++++ Extracted information

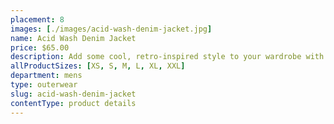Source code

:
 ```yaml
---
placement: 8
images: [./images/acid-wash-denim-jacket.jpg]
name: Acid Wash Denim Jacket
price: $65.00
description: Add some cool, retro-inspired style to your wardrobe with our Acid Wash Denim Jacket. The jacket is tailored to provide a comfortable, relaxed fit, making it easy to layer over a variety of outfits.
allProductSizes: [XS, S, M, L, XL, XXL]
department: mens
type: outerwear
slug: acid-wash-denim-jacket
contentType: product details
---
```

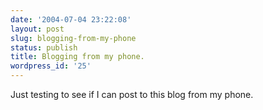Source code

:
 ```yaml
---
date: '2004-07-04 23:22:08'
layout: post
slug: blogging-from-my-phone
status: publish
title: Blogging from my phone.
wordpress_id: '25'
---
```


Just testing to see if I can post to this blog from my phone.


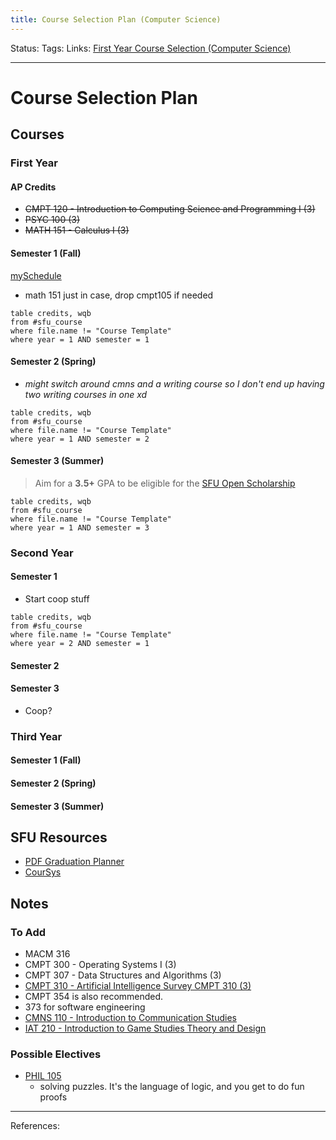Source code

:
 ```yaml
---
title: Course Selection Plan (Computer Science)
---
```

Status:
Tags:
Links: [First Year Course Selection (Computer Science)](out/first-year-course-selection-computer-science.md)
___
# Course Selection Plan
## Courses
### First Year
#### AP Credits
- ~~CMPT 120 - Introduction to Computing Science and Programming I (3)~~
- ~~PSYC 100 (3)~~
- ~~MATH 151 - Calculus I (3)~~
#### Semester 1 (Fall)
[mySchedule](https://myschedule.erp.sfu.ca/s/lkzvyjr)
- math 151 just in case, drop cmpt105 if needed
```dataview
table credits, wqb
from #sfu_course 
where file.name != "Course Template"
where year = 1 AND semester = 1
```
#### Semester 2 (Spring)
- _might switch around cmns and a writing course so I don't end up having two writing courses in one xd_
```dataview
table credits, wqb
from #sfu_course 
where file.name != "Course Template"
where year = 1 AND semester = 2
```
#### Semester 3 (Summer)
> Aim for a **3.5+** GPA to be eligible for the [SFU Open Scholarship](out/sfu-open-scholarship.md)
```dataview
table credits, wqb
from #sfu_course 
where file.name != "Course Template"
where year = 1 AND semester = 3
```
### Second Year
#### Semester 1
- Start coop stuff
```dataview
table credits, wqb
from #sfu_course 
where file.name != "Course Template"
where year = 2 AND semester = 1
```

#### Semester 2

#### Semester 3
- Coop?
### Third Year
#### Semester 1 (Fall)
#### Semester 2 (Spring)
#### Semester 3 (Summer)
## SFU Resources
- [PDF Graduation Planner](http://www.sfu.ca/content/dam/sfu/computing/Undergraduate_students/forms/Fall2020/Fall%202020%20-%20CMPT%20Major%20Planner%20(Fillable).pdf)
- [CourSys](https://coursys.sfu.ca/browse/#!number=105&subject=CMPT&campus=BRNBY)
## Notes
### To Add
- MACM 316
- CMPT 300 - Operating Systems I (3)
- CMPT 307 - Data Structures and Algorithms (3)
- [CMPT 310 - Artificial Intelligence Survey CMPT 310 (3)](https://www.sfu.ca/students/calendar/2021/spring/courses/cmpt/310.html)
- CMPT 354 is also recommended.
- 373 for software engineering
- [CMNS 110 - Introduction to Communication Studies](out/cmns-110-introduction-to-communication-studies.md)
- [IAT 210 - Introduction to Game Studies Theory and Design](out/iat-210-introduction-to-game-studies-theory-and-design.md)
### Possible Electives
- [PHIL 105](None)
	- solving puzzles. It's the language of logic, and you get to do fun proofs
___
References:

++++++++
++++ Extracted information

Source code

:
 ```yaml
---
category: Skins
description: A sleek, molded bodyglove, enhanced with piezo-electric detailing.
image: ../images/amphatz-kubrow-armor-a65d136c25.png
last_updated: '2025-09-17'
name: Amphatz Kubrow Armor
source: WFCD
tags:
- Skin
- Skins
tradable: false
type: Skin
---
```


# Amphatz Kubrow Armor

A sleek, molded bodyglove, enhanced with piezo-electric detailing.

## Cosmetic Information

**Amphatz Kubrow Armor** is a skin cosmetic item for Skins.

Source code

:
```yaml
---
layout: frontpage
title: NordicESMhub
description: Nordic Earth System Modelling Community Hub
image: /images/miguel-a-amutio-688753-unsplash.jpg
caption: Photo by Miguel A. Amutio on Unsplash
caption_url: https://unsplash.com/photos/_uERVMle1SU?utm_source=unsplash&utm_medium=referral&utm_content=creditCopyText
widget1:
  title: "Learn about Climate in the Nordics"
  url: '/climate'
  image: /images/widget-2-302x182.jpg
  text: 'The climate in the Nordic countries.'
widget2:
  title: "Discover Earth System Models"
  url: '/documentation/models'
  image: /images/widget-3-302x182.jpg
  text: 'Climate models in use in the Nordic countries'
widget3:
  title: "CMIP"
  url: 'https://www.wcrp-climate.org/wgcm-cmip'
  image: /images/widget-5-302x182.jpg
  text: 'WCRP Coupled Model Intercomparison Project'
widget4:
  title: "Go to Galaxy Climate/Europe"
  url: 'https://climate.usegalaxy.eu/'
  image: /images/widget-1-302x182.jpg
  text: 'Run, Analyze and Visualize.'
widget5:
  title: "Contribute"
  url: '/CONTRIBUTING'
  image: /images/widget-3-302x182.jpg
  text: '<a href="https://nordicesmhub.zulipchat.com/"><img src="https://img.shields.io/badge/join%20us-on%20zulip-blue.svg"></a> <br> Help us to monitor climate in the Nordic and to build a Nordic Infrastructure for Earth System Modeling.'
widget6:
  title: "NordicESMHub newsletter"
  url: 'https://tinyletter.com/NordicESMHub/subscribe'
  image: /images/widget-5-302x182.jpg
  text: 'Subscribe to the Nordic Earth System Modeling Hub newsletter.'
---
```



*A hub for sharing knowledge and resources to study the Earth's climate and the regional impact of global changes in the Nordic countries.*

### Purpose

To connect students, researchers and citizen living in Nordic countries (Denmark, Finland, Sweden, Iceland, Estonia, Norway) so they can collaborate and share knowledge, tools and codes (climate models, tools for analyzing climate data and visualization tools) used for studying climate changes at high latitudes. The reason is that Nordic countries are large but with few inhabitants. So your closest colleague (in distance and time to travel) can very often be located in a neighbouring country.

++++++++

**Exercise instructions**
Which lines of the records above contain the word "post"? Copy each of them.

**Reply**
layout: post
Just testing to see if I can post to this blog from my phone.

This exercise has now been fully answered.